Six mois après son élection, Ali Bongo Ondimba (ABO) a donc pris ses marques dans le grand bureau présidentiel, au premier étage du Palais du bord de mer. Entièrement rénovée sous feu Omar, qui l’occupait encore il y a dix mois, la pièce n’a pas changé : la même immense table de travail, les mêmes écrans plasma allumés en permanence, l’éternelle et gigantesque carte de l’Afrique. La similitude s’arrête là, à cet écrin d’un pouvoir qui a changé de mains, d’allure, d’objectifs, mais aussi, pour l’instant, de stature. Ali n’est pas Omar. Il n’est pas le doyen, le « Vieux », le sage que l’on vient consulter, qui dispense conseils et argent un peu partout sur le continent. Comment pourrait-il d’ailleurs en être autrement ?

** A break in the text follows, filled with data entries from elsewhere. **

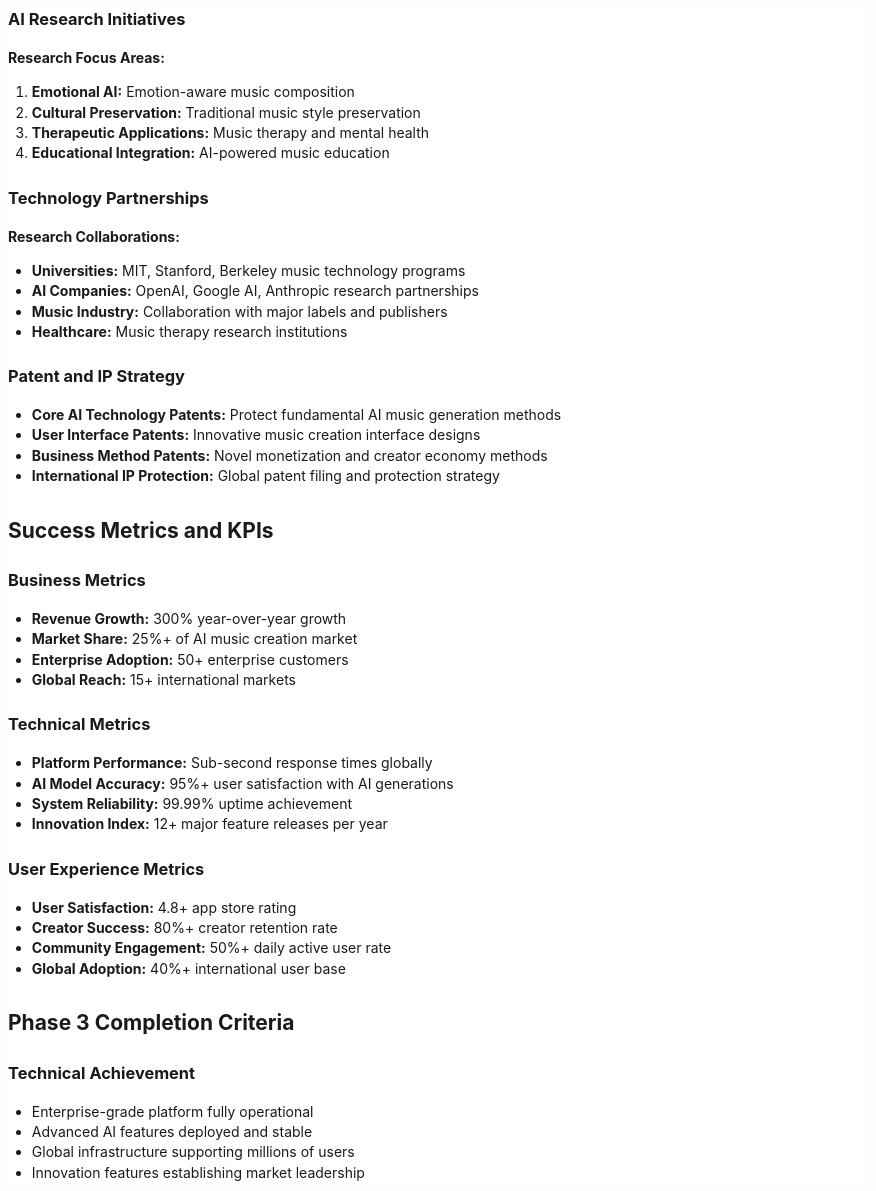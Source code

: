 ### AI Research Initiatives
**Research Focus Areas:**
1. **Emotional AI:** Emotion-aware music composition
2. **Cultural Preservation:** Traditional music style preservation
3. **Therapeutic Applications:** Music therapy and mental health
4. **Educational Integration:** AI-powered music education

### Technology Partnerships
**Research Collaborations:**
- **Universities:** MIT, Stanford, Berkeley music technology programs
- **AI Companies:** OpenAI, Google AI, Anthropic research partnerships
- **Music Industry:** Collaboration with major labels and publishers
- **Healthcare:** Music therapy research institutions

### Patent and IP Strategy
- **Core AI Technology Patents:** Protect fundamental AI music generation methods
- **User Interface Patents:** Innovative music creation interface designs
- **Business Method Patents:** Novel monetization and creator economy methods
- **International IP Protection:** Global patent filing and protection strategy

## Success Metrics and KPIs

### Business Metrics
- **Revenue Growth:** 300% year-over-year growth
- **Market Share:** 25%+ of AI music creation market
- **Enterprise Adoption:** 50+ enterprise customers
- **Global Reach:** 15+ international markets

### Technical Metrics
- **Platform Performance:** Sub-second response times globally
- **AI Model Accuracy:** 95%+ user satisfaction with AI generations
- **System Reliability:** 99.99% uptime achievement
- **Innovation Index:** 12+ major feature releases per year

### User Experience Metrics
- **User Satisfaction:** 4.8+ app store rating
- **Creator Success:** 80%+ creator retention rate
- **Community Engagement:** 50%+ daily active user rate
- **Global Adoption:** 40%+ international user base

## Phase 3 Completion Criteria

### Technical Achievement
- Enterprise-grade platform fully operational
- Advanced AI features deployed and stable
- Global infrastructure supporting millions of users
- Innovation features establishing market leadership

Comme les autres « fils de », ceux qui sont au pouvoir ou ceux qui y pensent tous les matins en se rasant, Ali doit résoudre une équation quasi impossible : faire autrement – et surtout mieux – que son géniteur, sans pour autant critiquer son œuvre, pointer du doigt de quelconques carences ni choquer cette multitude d’hommes et de femmes qui ont profité des privilèges et rentes de situation généreusement octroyés par l’ancien président, le père de la nation, le chef de village, l’ami, le banquier qu’était Omar Bongo Ondimba. Ces mêmes personnes qui ne pourront jamais s’empêcher de mesurer à l’aune de leur propre confort les « performances » du nouveau chef de l’État ni comprendre qu’on puisse ne pas favoriser systématiquement sa coterie. Louvoyer entre une opposition qui veut votre peau, un camp présidentiel en recomposition, miné par les guerres d’ego et balayé en permanence par les lancinants soupirs des déçus du jeu de chaises musicales lancé par ABO à son arrivée, n’est pas chose aisée. Remettre un pays léthargique au travail non plus…
Comme Mohammed VI au Maroc, Joseph Kabila en RD Congo, Faure Gnassingbé au Togo, en attendant peut-être Gamal, Karim, Léhady et consorts, Ali n’est pas de la même trempe que son père. Il incarne une nouvelle génération de dirigeants, un autre style. Dans la colonne des « moins » de cette génération, évidemment, l’expérience. Mais aussi le charisme, la connaissance du moindre recoin de leur pays et des langues que l’on y parle, des comportements de leur population, souvent fonction des (des) équilibres ethniques ou régionaux, de l’Histoire. Ils sont moins madrés, n’ont pas le même entregent ni la même faconde. Ils n’ont pas les pieds dans la glaise, pas plus qu’ils n’ont la tête dans les étoiles. Ils sont d’un autre monde et d’un autre temps, plus modernes, donc, et aussi plus ouverts sur l’extérieur, les évolutions technologiques et peut-être plus proches d’une jeunesse qui compose l’écrasante majorité de leur population. Pour eux, le temps presse, les palabres les agacent, ils sont tentés plus que de raison par le passage en force. À l’inertie souvent de rigueur chez leurs pères, ils préfèrent le pas de charge, quitte à risquer la sortie de route. Ils aiment les nouveaux atours du pouvoir, les costumes tendance, les belles (et puissantes) voitures, les portables dernier cri, et l’assument. Une évolution qui n’est pas sans rappeler les différences de styles entre deux générations de présidents français, celle de Chirac et celle de Sarkozy.
Depuis ce fameux premier étage du Palais du bord de mer, Ali Bongo Ondimba dirige le Gabon. À sa manière, qui, comme tout ce qui est nouveau, intrigue. Ses premiers pas dans la fonction illustrent le changement d’ère auquel le pays assiste. Le travail qui l’attend est immense, à la mesure des attentes de ses concitoyens au départ foncièrement rétifs à toute succession dynastique. Pas facile de trouver son chemin dans un tel contexte, à moins d’être funambule.